Mention must be made of the local public toilets, featuring cycle friendly murals


We are staying at the old Duntroon Railway Station. Amazing accomodation featuring large lounge, dining and kitchen area, two bedrooms ( 2 x 2 single very short beds), bathroom, as well as a large deck overlooking the Waitaki Valley.


Deck view looking right
Deck view looking left
Duntroon Railway Station- sole occupancy

I have have enjoyed sitting out in the sun, skim reading a book on New Zealand, finishing a book by Juliana Buhring, falling asleep for a nap…trying to remove those knick  and jersey tan marks!

An extraordinary looking dinner and pure quantity of food has been delivered that we could not possibly eat all of…


I notice that all the chocolates and the caramel shortbread cakes have been removed someone else’s safe keeping ( not mine, ha ha ha). For the record I have knocked off all the cherries though!

So despite today’s shorter distance and leisurely ride, Duntroon is a nice little town where I have chillaxed on the deck! So nice to be here.

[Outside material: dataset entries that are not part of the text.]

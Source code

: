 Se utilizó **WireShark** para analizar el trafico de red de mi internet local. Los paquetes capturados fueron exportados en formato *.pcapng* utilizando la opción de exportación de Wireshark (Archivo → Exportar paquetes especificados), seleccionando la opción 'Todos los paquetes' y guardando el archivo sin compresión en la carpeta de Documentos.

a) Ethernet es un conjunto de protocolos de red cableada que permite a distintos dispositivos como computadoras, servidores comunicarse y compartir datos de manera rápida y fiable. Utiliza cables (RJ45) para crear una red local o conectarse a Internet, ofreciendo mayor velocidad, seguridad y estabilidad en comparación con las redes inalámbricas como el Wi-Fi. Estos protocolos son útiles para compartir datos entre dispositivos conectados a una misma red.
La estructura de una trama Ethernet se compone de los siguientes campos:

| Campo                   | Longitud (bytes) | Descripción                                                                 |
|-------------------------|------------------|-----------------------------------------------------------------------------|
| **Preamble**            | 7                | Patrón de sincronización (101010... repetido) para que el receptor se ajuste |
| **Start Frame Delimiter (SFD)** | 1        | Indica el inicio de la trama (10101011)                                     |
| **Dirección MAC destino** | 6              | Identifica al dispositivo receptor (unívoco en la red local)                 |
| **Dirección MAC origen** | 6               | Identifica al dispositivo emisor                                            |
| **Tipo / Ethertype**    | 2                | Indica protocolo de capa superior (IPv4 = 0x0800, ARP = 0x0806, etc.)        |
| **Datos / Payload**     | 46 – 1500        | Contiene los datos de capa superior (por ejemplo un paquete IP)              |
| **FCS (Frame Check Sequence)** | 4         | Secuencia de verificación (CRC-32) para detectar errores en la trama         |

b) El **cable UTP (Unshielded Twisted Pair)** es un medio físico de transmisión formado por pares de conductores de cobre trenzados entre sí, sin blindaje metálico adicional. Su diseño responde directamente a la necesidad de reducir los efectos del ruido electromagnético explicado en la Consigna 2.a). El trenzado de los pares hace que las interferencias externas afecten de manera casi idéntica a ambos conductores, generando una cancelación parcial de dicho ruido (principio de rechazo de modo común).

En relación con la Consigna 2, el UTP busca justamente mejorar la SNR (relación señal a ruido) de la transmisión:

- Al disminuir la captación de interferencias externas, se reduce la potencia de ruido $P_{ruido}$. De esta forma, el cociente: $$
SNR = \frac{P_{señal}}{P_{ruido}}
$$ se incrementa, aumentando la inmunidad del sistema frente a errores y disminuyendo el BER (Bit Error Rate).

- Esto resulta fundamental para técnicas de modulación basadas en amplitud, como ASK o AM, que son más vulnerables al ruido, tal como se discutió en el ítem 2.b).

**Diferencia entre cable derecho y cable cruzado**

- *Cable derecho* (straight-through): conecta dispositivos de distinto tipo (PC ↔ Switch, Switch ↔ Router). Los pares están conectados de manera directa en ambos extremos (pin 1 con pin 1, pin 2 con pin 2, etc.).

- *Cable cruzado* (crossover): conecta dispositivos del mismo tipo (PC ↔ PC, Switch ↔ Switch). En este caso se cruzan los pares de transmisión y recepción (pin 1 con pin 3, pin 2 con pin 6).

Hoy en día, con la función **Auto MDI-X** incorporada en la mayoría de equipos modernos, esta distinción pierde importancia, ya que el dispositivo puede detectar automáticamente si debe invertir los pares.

Tomorrow is the final day of the A20 Alps to Ocean ride as we will arrive in Oamuru.














Tasmania what did you do!

Pulling back the curtains revealed another glorious day in the making. Brilliant sunshine, no clouds! Perfect in the town known as the Place of Light and is regarded as a world class gliding environment.

Early morning Omarama

Before we set off on the bikes though we headed back to the Wrinkly Ram for breakfast. Too early for live sheep shearing ( mind you, at $25 I would pass).

A bunch of younger guys arrived for their breakfast looking like they woken after a hard night! I loved one of the guys footwear for breakfast….

Yes they are gumboots ….

Wherever we go we note different foods. This one has been quite common in New Zealand, but I’ve not seen it before anywhere else.

My kids would have loved this when they were younger.

We had a last minute chat with the Sierra Motel manager. Interesting chap. He has ridden rides up 7000 km, driven a 4WD through Africa and led quite an adventurous life. I would have been interested to listen to more of his tales but alas the office phone rang and that signalled the start of today’s ride.

Leaving Omarama we rode east down the Waitaki Valley following the off road trail to the top of Chain Hills. Glorious early morning views both right and left.



From Chain Hills the track then followed the edge of Lake Benmore to Pumpkin Point and onwards to Sailors Cutting.



The next section was a 2-3 km climb up to Otematata Saddle on the main road. Oh for my road bike! Nice views from the saddle and then downhill to the  small town of Otematata.


Stopped for a drink and snack at the local supermarket and I took the opportunity to check out a local art exhibition but said no to the offer of wine samples…. still a bit of a way to go!

The local shop was very clearly supportive of cyclists with a large sign indicating free water top ups. Tasmania is well behind in comparison.

From Otematata we took the sealed pathway beside Loch Laird Road following the gravel track beside the lake, passing by many campers and people partaking in water activities.


Low side of the large dam wall, penstocks and station to the left, and spillway to the right.

The trip notes state that you need to ride up the steep road to the dam and you will probably need to walk. Got up there ok, with pinches of up to 11 percent.

The Benmore Hydro Dam is New Zealand’s largest earth dam with Lake Benmore being the countries largest constructed lake. Water from the lake flows into the concrete penstocks and surges into the turbines. Benmore is New Zealand’s second largest hydro station.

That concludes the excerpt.